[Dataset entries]
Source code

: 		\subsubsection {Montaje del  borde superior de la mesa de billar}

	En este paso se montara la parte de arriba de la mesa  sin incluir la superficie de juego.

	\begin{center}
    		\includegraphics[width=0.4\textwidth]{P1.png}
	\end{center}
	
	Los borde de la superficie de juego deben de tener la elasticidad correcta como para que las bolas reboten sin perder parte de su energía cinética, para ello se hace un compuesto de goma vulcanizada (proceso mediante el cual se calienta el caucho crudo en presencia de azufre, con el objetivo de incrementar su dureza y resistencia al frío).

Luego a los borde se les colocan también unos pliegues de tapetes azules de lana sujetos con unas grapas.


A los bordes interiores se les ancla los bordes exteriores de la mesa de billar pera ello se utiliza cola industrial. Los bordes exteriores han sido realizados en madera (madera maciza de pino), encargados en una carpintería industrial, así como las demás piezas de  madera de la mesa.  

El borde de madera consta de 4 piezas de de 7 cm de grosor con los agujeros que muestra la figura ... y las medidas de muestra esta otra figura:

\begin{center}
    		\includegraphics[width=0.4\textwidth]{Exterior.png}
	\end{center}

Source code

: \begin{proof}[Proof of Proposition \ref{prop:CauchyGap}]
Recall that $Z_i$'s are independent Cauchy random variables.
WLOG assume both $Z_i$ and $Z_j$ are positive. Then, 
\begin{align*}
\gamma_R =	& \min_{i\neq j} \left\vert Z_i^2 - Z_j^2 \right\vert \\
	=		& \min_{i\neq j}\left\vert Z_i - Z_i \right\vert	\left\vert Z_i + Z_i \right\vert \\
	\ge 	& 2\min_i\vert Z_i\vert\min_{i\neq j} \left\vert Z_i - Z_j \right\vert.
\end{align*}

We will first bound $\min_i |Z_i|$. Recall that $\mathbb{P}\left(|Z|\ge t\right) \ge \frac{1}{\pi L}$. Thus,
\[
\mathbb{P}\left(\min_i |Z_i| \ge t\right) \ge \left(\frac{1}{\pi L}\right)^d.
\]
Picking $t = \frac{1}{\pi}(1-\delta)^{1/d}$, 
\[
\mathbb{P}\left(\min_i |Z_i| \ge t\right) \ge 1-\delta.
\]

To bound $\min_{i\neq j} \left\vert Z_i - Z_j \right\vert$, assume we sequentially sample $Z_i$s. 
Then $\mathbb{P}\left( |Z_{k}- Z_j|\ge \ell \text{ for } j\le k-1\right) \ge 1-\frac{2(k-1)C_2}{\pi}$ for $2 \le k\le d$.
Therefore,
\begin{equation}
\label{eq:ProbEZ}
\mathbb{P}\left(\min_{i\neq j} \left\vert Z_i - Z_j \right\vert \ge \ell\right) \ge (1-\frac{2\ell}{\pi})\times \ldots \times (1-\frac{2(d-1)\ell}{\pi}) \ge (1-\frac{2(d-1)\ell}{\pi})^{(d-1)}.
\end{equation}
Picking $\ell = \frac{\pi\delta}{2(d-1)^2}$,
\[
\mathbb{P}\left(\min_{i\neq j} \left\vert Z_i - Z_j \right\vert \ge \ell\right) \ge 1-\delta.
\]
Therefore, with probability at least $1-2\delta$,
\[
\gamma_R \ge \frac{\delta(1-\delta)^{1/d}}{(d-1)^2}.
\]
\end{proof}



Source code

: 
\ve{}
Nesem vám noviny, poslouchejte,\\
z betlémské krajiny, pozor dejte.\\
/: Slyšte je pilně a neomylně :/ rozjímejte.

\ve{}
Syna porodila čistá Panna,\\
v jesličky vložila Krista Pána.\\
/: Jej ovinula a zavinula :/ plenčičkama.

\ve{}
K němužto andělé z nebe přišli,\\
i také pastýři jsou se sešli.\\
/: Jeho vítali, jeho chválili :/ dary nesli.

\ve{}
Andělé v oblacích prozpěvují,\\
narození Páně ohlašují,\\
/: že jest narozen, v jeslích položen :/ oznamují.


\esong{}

Work required - Make an exact copy of every entry.

Result of the task -
Source code

: 		\subsubsection {Montaje del  borde superior de la mesa de billar}

	En este paso se montara la parte de arriba de la mesa  sin incluir la superficie de juego.

	\begin{center}
    		\includegraphics[width=0.4\textwidth]{P1.png}
	\end{center}
	
	Los borde de la superficie de juego deben de tener la elasticidad correcta como para que las bolas reboten sin perder parte de su energía cinética, para ello se hace un compuesto de goma vulcanizada (proceso mediante el cual se calienta el caucho crudo en presencia de azufre, con el objetivo de incrementar su dureza y resistencia al frío).

Luego a los borde se les colocan también unos pliegues de tapetes azules de lana sujetos con unas grapas.


A los bordes interiores se les ancla los bordes exteriores de la mesa de billar pera ello se utiliza cola industrial. Los bordes exteriores han sido realizados en madera (madera maciza de pino), encargados en una carpintería industrial, así como las demás piezas de  madera de la mesa.  

El borde de madera consta de 4 piezas de de 7 cm de grosor con los agujeros que muestra la figura ... y las medidas de muestra esta otra figura:

\begin{center}
    		\includegraphics[width=0.4\textwidth]{Exterior.png}
	\end{center}

Source code

: \begin{proof}[Proof of Proposition \ref{prop:CauchyGap}]
Recall that $Z_i$'s are independent Cauchy random variables.
WLOG assume both $Z_i$ and $Z_j$ are positive. Then, 
\begin{align*}
\gamma_R =	& \min_{i\neq j} \left\vert Z_i^2 - Z_j^2 \right\vert \\
	=		& \min_{i\neq j}\left\vert Z_i - Z_i \right\vert	\left\vert Z_i + Z_i \right\vert \\
	\ge 	& 2\min_i\vert Z_i\vert\min_{i\neq j} \left\vert Z_i - Z_j \right\vert.
\end{align*}

We will first bound $\min_i |Z_i|$. Recall that $\mathbb{P}\left(|Z|\ge t\right) \ge \frac{1}{\pi L}$. Thus,
\[
\mathbb{P}\left(\min_i |Z_i| \ge t\right) \ge \left(\frac{1}{\pi L}\right)^d.
\]
Picking $t = \frac{1}{\pi}(1-\delta)^{1/d}$, 
\[
\mathbb{P}\left(\min_i |Z_i| \ge t\right) \ge 1-\delta.
\]

To bound $\min_{i\neq j} \left\vert Z_i - Z_j \right\vert$, assume we sequentially sample $Z_i$s. 
Then $\mathbb{P}\left( |Z_{k}- Z_j|\ge \ell \text{ for } j\le k-1\right) \ge 1-\frac{2(k-1)C_2}{\pi}$ for $2 \le k\le d$.
Therefore,
\begin{equation}
\label{eq:ProbEZ}
\mathbb{P}\left(\min_{i\neq j} \left\vert Z_i - Z_j \right\vert \ge \ell\right) \ge (1-\frac{2\ell}{\pi})\times \ldots \times (1-\frac{2(d-1)\ell}{\pi}) \ge (1-\frac{2(d-1)\ell}{\pi})^{(d-1)}.
\end{equation}
Picking $\ell = \frac{\pi\delta}{2(d-1)^2}$,
\[
\mathbb{P}\left(\min_{i\neq j} \left\vert Z_i - Z_j \right\vert \ge \ell\right) \ge 1-\delta.
\]
Therefore, with probability at least $1-2\delta$,
\[
\gamma_R \ge \frac{\delta(1-\delta)^{1/d}}{(d-1)^2}.
\]
\end{proof}



Source code

: 
\ve{}
Nesem vám noviny, poslouchejte,\\
z betlémské krajiny, pozor dejte.\\
/: Slyšte je pilně a neomylně :/ rozjímejte.

\ve{}
Syna porodila čistá Panna,\\
v jesličky vložila Krista Pána.\\
/: Jej ovinula a zavinula :/ plenčičkama.

\ve{}
K němužto andělé z nebe přišli,\\
i také pastýři jsou se sešli.\\
/: Jeho vítali, jeho chválili :/ dary nesli.

\ve{}
Andělé v oblacích prozpěvují,\\
narození Páně ohlašují,\\
/: že jest narozen, v jeslích položen :/ oznamují.


\esong{}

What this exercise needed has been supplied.